Все это совсем не так наивно, как может показаться на первый взгляд: ржавчина не вдруг поражает металл, а исподволь, незаметно. И человек не вдруг начинает воспринимать и высказывать чуждые взгляды. Сначала это просто сочувствие преступникам на том основании, что они тоже люди. Сначала — вроде шутя о милиции, которая «заламывает руки» и «с размаху бросает болезного», а потом возникает недовольство законом, правосудием. «Различие между ядами вещественными и умственными, — писал Лев Толстой, — в том, что большинство ядов вещественных противны на вкус, яды же умственные… к несчастию, часто привлекательны».
Привлекательными кажутся многим поначалу и песни Высоцкого. Но вдумайтесь в текст и вы поймете, какой внутренний смысл таится за их внешностью.
Мы слышали, что Высоцкий хороший драматический артист, и очень жаль, что его товарищи по искусству вовремя не остановили его, не помогли ему понять, что запел он свои песни с чужого голоса.
Г. Мушита, преподаватель консультационного пункта Государственного института культуры, Саратов, А. Бондарюк (наш корр.).
Некролог В. С. Высоцкого из «Вечерней Москвы», июль 1980 г.
* * *
Лучший беллетрист современности Михаил Веллер[45], живописуя свои похождения по советским просторам в составе студенческих отрядов и в одиночестве в поисках «соли земли», отлил суть гитарной поэзии 60-х в один абзац:
«…Что такое была песня под гитару? На пластинках их не существовало. Магнитофонов еще почти ни у кого не было, дорогая редкость, владельца „мага“ звали с тяжелым катушечным ящиком во все компании. Пленок не достать. Переписать было негде и не с чего. По радио их не передавали, по телевизору тем более. Тексты не издавали, упаси боже, ноты — сами понимаете. Живой устный фольклор. Не зная фамилий.
В Москве и Ленинграде гнездились клубы, компании, общение, студенты и молодая интеллигенция. В областных городах уже не знали почти ничего. В глубинке пели официальный радиорепертуар и матерные частушки.
Авторская песня была неподцензурна и свободна, она была политическим протестом уже по факту существования, она была действительностью души вопреки приказному лицемерию и приличию.
Она началась давно, после войны, с „Неистов и упрям…“ Окуджавы, а после хрущевского XX съезда распустилась в рост, и появились Городницкий, Галич, Кукин, Анчаров и много, много. А только что, в 67-м, вышла „Вертикаль“ с четырьмя песнями Высоцкого, и это был взрыв, прорыв, обвал и атас.
Песня с гитарой — это то, что было нельзя — но было можно, чего не было — но на самом деле оно именно и было.
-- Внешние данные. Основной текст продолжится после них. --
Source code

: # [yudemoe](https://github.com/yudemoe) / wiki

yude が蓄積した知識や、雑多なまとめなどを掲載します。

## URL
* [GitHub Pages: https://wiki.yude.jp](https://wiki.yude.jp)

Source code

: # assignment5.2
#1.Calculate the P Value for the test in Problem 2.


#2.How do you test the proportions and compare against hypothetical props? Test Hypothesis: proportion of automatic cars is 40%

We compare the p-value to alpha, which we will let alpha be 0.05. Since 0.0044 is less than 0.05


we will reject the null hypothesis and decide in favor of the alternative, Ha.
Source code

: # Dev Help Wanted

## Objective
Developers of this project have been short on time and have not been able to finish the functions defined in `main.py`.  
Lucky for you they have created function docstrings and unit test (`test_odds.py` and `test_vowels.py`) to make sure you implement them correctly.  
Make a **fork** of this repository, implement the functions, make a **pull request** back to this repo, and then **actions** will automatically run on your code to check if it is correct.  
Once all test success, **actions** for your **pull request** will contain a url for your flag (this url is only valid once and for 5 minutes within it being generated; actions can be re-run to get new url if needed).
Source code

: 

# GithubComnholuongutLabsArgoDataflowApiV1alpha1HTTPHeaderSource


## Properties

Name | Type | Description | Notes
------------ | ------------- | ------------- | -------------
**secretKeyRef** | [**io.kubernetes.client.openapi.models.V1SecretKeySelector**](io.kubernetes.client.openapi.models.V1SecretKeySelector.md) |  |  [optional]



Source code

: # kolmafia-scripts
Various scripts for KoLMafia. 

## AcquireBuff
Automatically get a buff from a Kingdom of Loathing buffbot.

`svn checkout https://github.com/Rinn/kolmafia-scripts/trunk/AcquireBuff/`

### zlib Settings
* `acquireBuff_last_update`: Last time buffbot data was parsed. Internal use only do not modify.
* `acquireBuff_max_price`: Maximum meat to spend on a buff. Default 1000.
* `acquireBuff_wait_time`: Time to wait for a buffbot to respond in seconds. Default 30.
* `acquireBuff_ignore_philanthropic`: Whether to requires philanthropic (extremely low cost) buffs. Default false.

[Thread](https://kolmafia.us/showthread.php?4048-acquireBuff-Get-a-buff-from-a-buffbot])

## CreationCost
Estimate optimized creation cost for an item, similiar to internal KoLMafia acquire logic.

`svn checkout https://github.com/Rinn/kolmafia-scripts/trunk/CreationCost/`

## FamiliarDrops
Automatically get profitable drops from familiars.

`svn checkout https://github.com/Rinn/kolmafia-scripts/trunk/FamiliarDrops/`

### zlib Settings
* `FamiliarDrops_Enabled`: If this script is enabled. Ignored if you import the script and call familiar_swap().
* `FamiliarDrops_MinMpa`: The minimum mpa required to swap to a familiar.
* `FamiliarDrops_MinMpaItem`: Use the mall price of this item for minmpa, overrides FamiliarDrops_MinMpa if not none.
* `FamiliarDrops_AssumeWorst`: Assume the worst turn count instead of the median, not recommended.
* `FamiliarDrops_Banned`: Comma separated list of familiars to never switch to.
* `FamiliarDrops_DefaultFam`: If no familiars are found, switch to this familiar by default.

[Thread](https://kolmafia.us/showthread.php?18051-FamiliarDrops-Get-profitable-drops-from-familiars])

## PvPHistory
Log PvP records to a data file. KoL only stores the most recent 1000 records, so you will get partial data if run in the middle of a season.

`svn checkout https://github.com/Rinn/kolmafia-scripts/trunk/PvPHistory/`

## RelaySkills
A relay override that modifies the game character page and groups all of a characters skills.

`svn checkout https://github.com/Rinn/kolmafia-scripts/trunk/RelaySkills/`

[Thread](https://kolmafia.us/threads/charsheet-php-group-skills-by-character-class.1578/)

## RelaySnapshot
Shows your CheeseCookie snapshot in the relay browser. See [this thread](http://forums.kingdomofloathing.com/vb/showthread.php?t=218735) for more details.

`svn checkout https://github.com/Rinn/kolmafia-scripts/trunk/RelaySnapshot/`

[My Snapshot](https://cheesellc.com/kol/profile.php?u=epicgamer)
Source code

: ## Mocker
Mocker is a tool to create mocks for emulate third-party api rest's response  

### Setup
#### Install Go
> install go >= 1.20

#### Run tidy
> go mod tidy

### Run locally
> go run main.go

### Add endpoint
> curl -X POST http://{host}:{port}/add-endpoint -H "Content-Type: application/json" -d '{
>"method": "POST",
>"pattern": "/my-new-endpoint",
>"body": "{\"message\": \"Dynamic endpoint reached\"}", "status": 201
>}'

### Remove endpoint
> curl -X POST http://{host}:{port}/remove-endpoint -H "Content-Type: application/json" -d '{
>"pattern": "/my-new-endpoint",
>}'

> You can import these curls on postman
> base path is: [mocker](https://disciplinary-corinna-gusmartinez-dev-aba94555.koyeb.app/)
Это был выход из государственной идеологии в пространство всамделишной твоей жизни…»
Часть X. Король блатной песни и Ко
«Ну что ж ты меня не узнал, что ли? Я же Аркадий Северный!»
Реплика А. Северного на записи Первого одесского концерта. г. Ленинград, 23 февраля 1975 г.
«Он был самородок, он был единственный и неповторимый. В „дворовой песне“, „блатной“, как хотите, кому как больше нравится, вот в этом жанре, выдающееся явление, саморожденное — это Аркадий Дмитриевич Звездин-Северный.
Не было ничего лучше в этом жанре и в ближайшее время, обозримое, я думаю, не предвидится…» — так высказался однажды Александр Розенбаум о масштабе творческой личности главной звезды подпольной эстрады семидесятых.
Аркадия Северного зовут королем блатной песни не напрасно. Вдумайтесь, только известное сегодня творческое наследие артиста составляет более 200 часов.
После смерти певца коллеги по российскому андеграунду — А. Розенбаум, В. Сорокин, Н. Джигурда, «Братья Жемчужные», В. Щеглов с «Черноморской Чайкой» — записали целый блок концертов и отдельных песен, посвященных «Аркадию Северному-Звездину». Это ли не признание масштабности дарования? Отрадно, что и новые имена, появляющиеся в жанре, не забывают о легендарном мастере, выпуская трибьюты в его честь и участвуя в фестивалях памяти музыканта.